INSTRUCTIONS TO FOLLOW
Set down every entry once more, character for character.

Segment Start: RECORDS SUPPLIED

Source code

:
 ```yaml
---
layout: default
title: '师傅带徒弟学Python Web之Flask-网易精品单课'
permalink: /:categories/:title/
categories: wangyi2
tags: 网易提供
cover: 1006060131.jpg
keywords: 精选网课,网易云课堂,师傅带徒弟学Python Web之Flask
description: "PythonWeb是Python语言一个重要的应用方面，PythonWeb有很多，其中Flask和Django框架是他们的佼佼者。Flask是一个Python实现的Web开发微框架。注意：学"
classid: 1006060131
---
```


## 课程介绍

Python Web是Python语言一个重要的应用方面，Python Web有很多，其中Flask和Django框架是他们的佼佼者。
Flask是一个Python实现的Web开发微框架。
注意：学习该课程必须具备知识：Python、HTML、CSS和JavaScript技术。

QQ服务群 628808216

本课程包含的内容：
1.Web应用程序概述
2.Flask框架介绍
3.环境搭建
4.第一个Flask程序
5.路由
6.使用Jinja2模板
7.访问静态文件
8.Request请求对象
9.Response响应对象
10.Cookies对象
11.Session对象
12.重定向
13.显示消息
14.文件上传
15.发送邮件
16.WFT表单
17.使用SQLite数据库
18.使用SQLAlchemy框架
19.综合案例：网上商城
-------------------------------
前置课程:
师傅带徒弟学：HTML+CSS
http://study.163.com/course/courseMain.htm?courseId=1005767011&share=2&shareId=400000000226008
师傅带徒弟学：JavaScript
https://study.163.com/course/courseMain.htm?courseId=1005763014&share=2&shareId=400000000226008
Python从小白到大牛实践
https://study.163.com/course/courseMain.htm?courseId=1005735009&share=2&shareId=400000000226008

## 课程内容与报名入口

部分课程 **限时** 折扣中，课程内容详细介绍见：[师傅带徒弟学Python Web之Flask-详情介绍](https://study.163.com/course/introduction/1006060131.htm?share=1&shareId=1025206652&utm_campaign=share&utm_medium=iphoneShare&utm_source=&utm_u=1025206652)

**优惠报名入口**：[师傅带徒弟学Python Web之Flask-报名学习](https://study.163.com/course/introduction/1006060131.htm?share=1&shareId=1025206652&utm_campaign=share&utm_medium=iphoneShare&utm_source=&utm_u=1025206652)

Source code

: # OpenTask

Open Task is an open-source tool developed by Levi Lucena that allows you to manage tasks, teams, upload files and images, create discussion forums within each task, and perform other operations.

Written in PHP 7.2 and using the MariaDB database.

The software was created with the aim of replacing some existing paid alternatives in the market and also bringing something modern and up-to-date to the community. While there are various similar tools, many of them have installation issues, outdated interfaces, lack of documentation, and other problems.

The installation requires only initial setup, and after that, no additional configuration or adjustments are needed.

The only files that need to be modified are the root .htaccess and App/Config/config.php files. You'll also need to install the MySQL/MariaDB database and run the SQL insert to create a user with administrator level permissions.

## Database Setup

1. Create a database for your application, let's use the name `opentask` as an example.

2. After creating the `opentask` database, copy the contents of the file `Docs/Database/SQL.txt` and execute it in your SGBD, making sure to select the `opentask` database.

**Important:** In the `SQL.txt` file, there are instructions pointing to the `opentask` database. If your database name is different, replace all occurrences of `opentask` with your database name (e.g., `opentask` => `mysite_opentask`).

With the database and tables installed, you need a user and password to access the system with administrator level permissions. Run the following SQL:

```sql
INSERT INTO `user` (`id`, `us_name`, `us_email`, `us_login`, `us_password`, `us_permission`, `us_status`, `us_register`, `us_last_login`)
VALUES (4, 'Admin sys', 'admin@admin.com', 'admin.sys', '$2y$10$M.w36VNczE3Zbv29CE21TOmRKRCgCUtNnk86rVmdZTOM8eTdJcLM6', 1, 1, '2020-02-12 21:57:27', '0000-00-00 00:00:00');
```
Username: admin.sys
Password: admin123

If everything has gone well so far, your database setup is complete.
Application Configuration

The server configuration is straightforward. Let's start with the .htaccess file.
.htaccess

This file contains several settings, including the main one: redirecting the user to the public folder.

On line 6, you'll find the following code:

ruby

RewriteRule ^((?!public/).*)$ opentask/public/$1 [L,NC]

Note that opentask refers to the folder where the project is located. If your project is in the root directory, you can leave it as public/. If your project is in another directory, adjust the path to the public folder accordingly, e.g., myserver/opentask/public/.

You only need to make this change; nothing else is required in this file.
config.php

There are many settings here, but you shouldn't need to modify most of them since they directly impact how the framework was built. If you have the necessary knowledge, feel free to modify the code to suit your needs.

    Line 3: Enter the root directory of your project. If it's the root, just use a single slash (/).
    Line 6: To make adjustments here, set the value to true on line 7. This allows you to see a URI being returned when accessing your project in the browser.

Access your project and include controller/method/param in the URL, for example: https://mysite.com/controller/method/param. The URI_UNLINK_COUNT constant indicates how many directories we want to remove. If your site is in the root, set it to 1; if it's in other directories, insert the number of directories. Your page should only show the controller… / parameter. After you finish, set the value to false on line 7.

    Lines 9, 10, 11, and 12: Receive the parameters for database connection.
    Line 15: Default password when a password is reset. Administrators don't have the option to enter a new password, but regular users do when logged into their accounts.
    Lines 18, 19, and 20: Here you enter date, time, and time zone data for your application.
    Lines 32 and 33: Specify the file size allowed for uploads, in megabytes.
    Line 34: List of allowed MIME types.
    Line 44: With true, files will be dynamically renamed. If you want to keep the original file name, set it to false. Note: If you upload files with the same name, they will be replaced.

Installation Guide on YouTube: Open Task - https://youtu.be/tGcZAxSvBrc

Segment End: RECORDS SUPPLIED

ANSWER TO THIS TASK
Source code

:
 ```yaml
---
layout: default
title: '师傅带徒弟学Python Web之Flask-网易精品单课'
permalink: /:categories/:title/
categories: wangyi2
tags: 网易提供
cover: 1006060131.jpg
keywords: 精选网课,网易云课堂,师傅带徒弟学Python Web之Flask
description: "PythonWeb是Python语言一个重要的应用方面，PythonWeb有很多，其中Flask和Django框架是他们的佼佼者。Flask是一个Python实现的Web开发微框架。注意：学"
classid: 1006060131
---
```


## 课程介绍

Python Web是Python语言一个重要的应用方面，Python Web有很多，其中Flask和Django框架是他们的佼佼者。
Flask是一个Python实现的Web开发微框架。
注意：学习该课程必须具备知识：Python、HTML、CSS和JavaScript技术。

QQ服务群 628808216

本课程包含的内容：
1.Web应用程序概述
2.Flask框架介绍
3.环境搭建
4.第一个Flask程序
5.路由
6.使用Jinja2模板
7.访问静态文件
8.Request请求对象
9.Response响应对象
10.Cookies对象
11.Session对象
12.重定向
13.显示消息
14.文件上传
15.发送邮件
16.WFT表单
17.使用SQLite数据库
18.使用SQLAlchemy框架
19.综合案例：网上商城
-------------------------------
前置课程:
师傅带徒弟学：HTML+CSS
http://study.163.com/course/courseMain.htm?courseId=1005767011&share=2&shareId=400000000226008
师傅带徒弟学：JavaScript
https://study.163.com/course/courseMain.htm?courseId=1005763014&share=2&shareId=400000000226008
Python从小白到大牛实践
https://study.163.com/course/courseMain.htm?courseId=1005735009&share=2&shareId=400000000226008

## 课程内容与报名入口

部分课程 **限时** 折扣中，课程内容详细介绍见：[师傅带徒弟学Python Web之Flask-详情介绍](https://study.163.com/course/introduction/1006060131.htm?share=1&shareId=1025206652&utm_campaign=share&utm_medium=iphoneShare&utm_source=&utm_u=1025206652)

**优惠报名入口**：[师傅带徒弟学Python Web之Flask-报名学习](https://study.163.com/course/introduction/1006060131.htm?share=1&shareId=1025206652&utm_campaign=share&utm_medium=iphoneShare&utm_source=&utm_u=1025206652)

Source code

: # OpenTask

Open Task is an open-source tool developed by Levi Lucena that allows you to manage tasks, teams, upload files and images, create discussion forums within each task, and perform other operations.

Written in PHP 7.2 and using the MariaDB database.

The software was created with the aim of replacing some existing paid alternatives in the market and also bringing something modern and up-to-date to the community. While there are various similar tools, many of them have installation issues, outdated interfaces, lack of documentation, and other problems.

The installation requires only initial setup, and after that, no additional configuration or adjustments are needed.

The only files that need to be modified are the root .htaccess and App/Config/config.php files. You'll also need to install the MySQL/MariaDB database and run the SQL insert to create a user with administrator level permissions.

## Database Setup

1. Create a database for your application, let's use the name `opentask` as an example.

2. After creating the `opentask` database, copy the contents of the file `Docs/Database/SQL.txt` and execute it in your SGBD, making sure to select the `opentask` database.

**Important:** In the `SQL.txt` file, there are instructions pointing to the `opentask` database. If your database name is different, replace all occurrences of `opentask` with your database name (e.g., `opentask` => `mysite_opentask`).

With the database and tables installed, you need a user and password to access the system with administrator level permissions. Run the following SQL:

```sql
INSERT INTO `user` (`id`, `us_name`, `us_email`, `us_login`, `us_password`, `us_permission`, `us_status`, `us_register`, `us_last_login`)
VALUES (4, 'Admin sys', 'admin@admin.com', 'admin.sys', '$2y$10$M.w36VNczE3Zbv29CE21TOmRKRCgCUtNnk86rVmdZTOM8eTdJcLM6', 1, 1, '2020-02-12 21:57:27', '0000-00-00 00:00:00');
```
Username: admin.sys
Password: admin123

If everything has gone well so far, your database setup is complete.
Application Configuration

The server configuration is straightforward. Let's start with the .htaccess file.
.htaccess

This file contains several settings, including the main one: redirecting the user to the public folder.

On line 6, you'll find the following code:

ruby

RewriteRule ^((?!public/).*)$ opentask/public/$1 [L,NC]

Note that opentask refers to the folder where the project is located. If your project is in the root directory, you can leave it as public/. If your project is in another directory, adjust the path to the public folder accordingly, e.g., myserver/opentask/public/.

You only need to make this change; nothing else is required in this file.
config.php

There are many settings here, but you shouldn't need to modify most of them since they directly impact how the framework was built. If you have the necessary knowledge, feel free to modify the code to suit your needs.

    Line 3: Enter the root directory of your project. If it's the root, just use a single slash (/).
    Line 6: To make adjustments here, set the value to true on line 7. This allows you to see a URI being returned when accessing your project in the browser.

Access your project and include controller/method/param in the URL, for example: https://mysite.com/controller/method/param. The URI_UNLINK_COUNT constant indicates how many directories we want to remove. If your site is in the root, set it to 1; if it's in other directories, insert the number of directories. Your page should only show the controller… / parameter. After you finish, set the value to false on line 7.

    Lines 9, 10, 11, and 12: Receive the parameters for database connection.
    Line 15: Default password when a password is reset. Administrators don't have the option to enter a new password, but regular users do when logged into their accounts.
    Lines 18, 19, and 20: Here you enter date, time, and time zone data for your application.
    Lines 32 and 33: Specify the file size allowed for uploads, in megabytes.
    Line 34: List of allowed MIME types.
    Line 44: With true, files will be dynamically renamed. If you want to keep the original file name, set it to false. Note: If you upload files with the same name, they will be replaced.

Installation Guide on YouTube: Open Task - https://youtu.be/tGcZAxSvBrc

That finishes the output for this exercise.